**Input for this task**
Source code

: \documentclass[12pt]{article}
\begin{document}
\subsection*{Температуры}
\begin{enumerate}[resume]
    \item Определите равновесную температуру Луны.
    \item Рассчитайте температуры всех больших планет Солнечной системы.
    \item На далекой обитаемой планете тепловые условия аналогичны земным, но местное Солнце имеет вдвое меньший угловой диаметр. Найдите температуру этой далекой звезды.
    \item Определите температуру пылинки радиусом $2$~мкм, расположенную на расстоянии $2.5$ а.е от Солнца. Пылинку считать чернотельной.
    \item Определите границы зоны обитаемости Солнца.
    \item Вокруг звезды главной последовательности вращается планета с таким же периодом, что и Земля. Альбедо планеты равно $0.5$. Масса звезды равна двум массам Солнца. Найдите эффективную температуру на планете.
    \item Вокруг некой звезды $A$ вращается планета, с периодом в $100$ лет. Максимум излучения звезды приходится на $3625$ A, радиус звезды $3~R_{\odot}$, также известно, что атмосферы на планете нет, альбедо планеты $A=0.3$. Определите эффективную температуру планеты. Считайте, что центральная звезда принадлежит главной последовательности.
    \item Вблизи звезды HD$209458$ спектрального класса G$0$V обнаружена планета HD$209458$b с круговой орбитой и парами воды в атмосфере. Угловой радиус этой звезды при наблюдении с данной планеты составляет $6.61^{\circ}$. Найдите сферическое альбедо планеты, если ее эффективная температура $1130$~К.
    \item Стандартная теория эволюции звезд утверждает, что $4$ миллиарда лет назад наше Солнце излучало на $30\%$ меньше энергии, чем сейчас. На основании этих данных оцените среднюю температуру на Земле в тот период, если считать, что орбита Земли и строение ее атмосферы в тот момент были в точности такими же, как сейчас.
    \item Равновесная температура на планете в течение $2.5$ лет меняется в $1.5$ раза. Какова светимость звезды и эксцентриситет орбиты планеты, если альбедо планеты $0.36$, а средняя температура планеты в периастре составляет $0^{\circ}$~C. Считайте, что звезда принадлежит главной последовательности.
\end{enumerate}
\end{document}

---

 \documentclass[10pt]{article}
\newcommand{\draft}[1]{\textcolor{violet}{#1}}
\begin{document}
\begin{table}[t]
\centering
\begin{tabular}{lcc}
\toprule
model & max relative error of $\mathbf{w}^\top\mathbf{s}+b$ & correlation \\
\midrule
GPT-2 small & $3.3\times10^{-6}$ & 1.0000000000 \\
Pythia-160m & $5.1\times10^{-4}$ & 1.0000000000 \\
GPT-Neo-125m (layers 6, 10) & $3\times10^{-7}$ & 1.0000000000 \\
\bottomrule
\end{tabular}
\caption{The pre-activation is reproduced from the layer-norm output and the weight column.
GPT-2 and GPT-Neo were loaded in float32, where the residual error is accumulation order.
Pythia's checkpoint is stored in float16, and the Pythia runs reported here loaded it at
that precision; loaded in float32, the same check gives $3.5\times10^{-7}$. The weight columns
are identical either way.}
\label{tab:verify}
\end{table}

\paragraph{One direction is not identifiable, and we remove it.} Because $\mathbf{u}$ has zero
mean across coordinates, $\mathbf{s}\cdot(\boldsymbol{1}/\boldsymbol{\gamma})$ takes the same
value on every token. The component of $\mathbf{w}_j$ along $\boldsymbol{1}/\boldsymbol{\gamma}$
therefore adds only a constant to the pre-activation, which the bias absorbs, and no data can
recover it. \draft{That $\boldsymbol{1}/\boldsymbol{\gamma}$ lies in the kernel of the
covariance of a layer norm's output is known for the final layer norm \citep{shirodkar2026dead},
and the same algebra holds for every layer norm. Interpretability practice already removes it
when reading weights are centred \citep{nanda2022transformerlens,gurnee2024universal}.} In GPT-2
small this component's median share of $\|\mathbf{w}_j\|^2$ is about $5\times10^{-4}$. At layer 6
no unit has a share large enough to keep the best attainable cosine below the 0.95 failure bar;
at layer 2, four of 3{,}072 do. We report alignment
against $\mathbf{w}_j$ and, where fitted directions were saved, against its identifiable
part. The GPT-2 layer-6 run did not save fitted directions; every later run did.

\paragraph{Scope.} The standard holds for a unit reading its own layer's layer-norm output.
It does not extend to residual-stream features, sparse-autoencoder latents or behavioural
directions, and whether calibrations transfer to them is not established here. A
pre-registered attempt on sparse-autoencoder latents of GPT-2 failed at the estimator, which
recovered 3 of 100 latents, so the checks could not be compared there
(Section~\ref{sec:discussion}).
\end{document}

**Problem to work on**
Respond with one number, the count of lines of the material that include "every".

**Answer area**
3